The magnetic rolls are constructed up to a width of 60 in. Typical feed rates range from 100 to 400 lb/hour/in. of roll width. Sized silica sand or alumina can typically be treated at a rate of 200 to 300 lb/hour/in. of roll width.
The magnetic collection of micron-sized paramagnetic particles requires a high-intensity magnetic field combined with a high magnetic gradient. This can be accomplished with an electromagnetic matrix-type separator, also known as a magnetic filter.

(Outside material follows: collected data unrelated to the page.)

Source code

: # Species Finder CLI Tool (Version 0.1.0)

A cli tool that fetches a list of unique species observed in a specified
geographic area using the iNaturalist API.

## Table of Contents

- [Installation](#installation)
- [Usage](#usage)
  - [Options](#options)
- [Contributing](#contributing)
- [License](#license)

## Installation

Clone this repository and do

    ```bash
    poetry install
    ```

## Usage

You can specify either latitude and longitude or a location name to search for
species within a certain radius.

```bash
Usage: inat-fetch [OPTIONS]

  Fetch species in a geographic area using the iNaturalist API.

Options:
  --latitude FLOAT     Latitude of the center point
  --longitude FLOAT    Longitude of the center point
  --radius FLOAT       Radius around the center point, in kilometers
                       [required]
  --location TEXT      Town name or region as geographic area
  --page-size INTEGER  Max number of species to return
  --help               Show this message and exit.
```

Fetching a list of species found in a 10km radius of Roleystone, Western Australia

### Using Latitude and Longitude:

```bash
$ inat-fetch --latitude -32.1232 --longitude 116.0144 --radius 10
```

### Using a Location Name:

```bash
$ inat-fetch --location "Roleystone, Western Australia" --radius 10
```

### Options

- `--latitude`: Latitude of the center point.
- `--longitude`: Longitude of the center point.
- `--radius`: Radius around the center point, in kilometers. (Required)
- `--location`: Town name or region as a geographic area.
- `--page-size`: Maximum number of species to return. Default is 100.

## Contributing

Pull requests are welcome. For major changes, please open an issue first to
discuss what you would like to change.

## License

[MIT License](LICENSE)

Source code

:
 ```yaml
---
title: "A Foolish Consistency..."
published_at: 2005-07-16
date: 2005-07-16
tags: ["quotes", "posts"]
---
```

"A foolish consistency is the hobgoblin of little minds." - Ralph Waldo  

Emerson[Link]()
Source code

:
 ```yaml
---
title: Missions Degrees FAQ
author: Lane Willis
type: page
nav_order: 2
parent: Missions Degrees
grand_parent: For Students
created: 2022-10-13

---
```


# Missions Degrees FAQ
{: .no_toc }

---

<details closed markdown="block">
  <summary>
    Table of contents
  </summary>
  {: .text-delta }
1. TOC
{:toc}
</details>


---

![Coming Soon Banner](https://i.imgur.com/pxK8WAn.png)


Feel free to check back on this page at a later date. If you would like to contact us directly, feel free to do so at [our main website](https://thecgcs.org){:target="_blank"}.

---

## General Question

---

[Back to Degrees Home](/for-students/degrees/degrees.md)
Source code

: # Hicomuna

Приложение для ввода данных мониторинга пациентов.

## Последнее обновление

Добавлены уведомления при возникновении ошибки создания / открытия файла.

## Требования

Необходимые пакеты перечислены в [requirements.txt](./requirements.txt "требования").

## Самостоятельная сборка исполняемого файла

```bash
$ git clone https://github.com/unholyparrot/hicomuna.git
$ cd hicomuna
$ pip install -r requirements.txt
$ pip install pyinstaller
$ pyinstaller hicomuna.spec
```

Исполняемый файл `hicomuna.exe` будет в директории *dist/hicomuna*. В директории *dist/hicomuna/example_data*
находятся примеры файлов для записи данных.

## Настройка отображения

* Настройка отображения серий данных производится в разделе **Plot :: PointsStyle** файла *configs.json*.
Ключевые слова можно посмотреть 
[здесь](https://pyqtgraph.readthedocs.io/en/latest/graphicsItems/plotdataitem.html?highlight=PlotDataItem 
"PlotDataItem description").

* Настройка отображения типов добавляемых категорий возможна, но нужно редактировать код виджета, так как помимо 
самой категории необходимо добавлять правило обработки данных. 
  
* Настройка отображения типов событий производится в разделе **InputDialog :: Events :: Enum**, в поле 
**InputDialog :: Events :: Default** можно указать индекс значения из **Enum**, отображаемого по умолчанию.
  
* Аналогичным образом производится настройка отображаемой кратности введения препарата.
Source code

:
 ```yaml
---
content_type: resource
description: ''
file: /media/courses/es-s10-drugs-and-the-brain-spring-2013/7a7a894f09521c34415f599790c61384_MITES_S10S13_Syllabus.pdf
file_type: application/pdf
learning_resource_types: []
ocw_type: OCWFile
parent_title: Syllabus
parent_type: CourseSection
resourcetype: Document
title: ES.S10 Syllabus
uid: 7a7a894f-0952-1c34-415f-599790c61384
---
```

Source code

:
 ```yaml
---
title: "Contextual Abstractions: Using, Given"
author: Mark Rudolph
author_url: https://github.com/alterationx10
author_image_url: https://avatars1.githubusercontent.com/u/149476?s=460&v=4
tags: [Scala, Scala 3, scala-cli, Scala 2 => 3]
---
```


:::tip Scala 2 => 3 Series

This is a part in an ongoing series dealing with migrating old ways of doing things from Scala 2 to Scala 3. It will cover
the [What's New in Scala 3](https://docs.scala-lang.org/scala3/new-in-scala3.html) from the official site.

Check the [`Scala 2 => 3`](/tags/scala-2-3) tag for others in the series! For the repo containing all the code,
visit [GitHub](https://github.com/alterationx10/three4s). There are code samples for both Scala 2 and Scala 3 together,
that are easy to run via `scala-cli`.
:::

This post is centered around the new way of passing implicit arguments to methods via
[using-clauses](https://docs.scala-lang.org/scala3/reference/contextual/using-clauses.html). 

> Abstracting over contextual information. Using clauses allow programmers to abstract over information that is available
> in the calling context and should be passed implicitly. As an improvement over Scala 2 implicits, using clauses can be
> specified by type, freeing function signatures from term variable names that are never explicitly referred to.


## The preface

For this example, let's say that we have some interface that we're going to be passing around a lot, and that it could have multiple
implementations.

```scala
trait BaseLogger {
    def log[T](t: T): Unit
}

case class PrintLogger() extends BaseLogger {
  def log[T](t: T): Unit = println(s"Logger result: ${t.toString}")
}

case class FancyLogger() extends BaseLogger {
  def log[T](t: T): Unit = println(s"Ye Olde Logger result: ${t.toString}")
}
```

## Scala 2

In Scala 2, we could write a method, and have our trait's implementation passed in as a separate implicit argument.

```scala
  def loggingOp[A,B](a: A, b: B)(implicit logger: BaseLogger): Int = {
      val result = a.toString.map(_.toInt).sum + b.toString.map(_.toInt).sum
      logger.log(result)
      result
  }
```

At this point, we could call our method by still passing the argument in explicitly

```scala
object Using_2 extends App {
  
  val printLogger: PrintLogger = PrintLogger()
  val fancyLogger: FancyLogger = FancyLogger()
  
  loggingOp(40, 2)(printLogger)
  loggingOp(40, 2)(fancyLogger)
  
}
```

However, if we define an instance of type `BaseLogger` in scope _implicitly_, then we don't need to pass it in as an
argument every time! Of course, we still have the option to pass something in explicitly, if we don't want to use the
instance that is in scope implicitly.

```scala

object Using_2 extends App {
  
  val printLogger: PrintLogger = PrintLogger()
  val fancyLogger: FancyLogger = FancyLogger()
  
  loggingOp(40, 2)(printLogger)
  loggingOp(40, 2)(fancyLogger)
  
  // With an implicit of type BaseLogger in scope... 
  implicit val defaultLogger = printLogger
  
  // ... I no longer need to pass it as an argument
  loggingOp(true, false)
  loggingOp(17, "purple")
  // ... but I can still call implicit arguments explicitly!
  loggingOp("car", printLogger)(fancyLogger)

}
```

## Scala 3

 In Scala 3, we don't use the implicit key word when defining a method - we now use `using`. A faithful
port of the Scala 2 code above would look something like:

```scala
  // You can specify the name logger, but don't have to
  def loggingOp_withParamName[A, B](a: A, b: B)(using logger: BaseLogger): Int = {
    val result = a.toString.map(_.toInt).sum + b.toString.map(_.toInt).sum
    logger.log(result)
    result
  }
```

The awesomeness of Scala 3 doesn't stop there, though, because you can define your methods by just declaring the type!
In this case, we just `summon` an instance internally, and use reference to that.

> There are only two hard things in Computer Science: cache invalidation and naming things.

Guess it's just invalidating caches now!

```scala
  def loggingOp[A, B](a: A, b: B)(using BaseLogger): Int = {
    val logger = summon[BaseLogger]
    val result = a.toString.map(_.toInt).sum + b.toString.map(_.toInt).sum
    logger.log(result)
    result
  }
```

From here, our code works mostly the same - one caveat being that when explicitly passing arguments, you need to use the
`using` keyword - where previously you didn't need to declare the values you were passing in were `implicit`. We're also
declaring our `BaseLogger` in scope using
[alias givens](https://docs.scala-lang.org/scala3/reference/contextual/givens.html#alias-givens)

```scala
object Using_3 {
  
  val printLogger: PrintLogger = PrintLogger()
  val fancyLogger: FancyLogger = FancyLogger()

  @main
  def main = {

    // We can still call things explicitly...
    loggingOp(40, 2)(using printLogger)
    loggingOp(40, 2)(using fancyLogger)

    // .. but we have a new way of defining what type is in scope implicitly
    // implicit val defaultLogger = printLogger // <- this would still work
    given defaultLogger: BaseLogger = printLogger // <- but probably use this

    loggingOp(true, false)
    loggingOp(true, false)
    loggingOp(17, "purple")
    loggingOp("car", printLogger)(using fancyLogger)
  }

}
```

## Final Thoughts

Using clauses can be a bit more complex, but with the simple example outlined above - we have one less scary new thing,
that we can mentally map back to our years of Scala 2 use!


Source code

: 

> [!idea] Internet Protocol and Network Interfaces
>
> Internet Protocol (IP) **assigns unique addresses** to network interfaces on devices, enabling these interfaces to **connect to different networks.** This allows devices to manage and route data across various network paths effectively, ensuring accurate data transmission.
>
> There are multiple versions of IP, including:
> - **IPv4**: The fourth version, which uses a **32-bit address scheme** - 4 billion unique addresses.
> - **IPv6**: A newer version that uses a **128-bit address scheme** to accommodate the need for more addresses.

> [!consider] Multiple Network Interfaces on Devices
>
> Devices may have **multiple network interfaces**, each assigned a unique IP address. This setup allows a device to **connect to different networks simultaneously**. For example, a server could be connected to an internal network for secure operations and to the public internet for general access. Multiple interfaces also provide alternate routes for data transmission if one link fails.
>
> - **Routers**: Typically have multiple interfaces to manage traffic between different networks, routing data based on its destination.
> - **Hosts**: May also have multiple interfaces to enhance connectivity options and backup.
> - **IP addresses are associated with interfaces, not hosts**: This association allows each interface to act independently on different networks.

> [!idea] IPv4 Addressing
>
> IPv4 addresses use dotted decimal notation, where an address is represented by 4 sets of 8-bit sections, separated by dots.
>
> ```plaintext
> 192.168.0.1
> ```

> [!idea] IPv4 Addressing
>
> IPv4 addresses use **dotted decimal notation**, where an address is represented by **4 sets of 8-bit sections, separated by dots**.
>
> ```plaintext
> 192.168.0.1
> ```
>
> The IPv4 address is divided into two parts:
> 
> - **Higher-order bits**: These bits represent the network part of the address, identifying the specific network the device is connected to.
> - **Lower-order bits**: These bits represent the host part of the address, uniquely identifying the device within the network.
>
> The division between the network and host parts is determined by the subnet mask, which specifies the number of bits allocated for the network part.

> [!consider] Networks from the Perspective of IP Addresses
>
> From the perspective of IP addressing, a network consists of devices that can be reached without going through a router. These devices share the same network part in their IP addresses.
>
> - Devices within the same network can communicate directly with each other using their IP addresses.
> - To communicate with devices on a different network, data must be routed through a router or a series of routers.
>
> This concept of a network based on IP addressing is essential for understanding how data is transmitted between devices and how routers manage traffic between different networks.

A magnetic filter consists of a solenoid coil encased in steel. The coil generates a uniform magnetic field throughout the bore, which induces discs of expanded metal (the “matrix”) stacked in the bore of the coil. When induced, the matrix produces localized regions of extremely high gradients and provides the collection sites for paramagnetic particle capture. As feed material filters through the matrix, the paramagnetic particles are captured and subsequently removed from the particle stream. When the magnetic contaminants eventually build up on the matrix, the separator is de-energized and the matrix is automatically flushed clean. A schematic of a magnetic filter is shown in Figure 4.
The separator can be operated wet to treat a slurry or dry to treat a fine powder. In the wet mode, the fluid drag provides the separating force between the magnetic contaminants and the nonmagnetic medium. In the dry mode, the matrix is vibrated, and this vibration fluidizes the fine material as it flows through the matrix.
Wet Magnetic Filters. Wet magnetic filters are available in a wide range of bore diameters and magnetic field strengths to correspond with the production capacity and the desired level of magnetic collection. The magnetic field strength of wet magnetic filters ranges from 1500 gauss to collect ferromagnetic iron of abrasion to 20,000 gauss to collect fine paramagnetic contaminants where product specifications call for parts per million (ppm) or parts per billion (ppb) contaminant levels. Flow rates in the range of 10 to 50 gallons per minute (gpm) require bore diameters of 4 to 9 in. A bore diameter of 24 in. is capable of treating several hundred gpm.
The length of the duty cycle—the operating time of the magnet between matrix flushing cycles—is typically determined by identifying the amount of magnetic material contained in the filter feed. Materials containing up to 1% magnetic material will require frequent matrix flushing corresponding to duty cycles of 10 to 30 minutes. One magnetic filter installed to treat a ceramic slip used for substrate manufacturing containing ppm iron contamination requires matrix flushing every eight hours. The cycling of the electromagnet and the flushing of the matrix can be automated.
Recently, a magnetic filter to treat a very fine dry particle stream was developed. A high-frequency, low-amplitude vibration is imparted on the matrix, which fluidizes the fine powders and results in a high-capacity flow through the matrix.
Dry filters are available in a wide range of bore diameters and magnetic field strengths that correspond with the production capacity and the desired level of magnetic collection. The throughput capacity on a dry vibrating magnetic filter depends on the particle size, shape and density of the material being cleaned (see Table 1). The criterion for the necessary magnetic field strength parallels that of the wet filter, and duty cycles are typically determined by identifying the amount of magnetic material contained in the filter feed. Typical applications of dry magnetic filters are fine silica or quartzite, talc, cerium, zircon flour, alumina and magnesia. A dry vibrating magnetic filter used for treating glass batch materials is shown in Figure 5.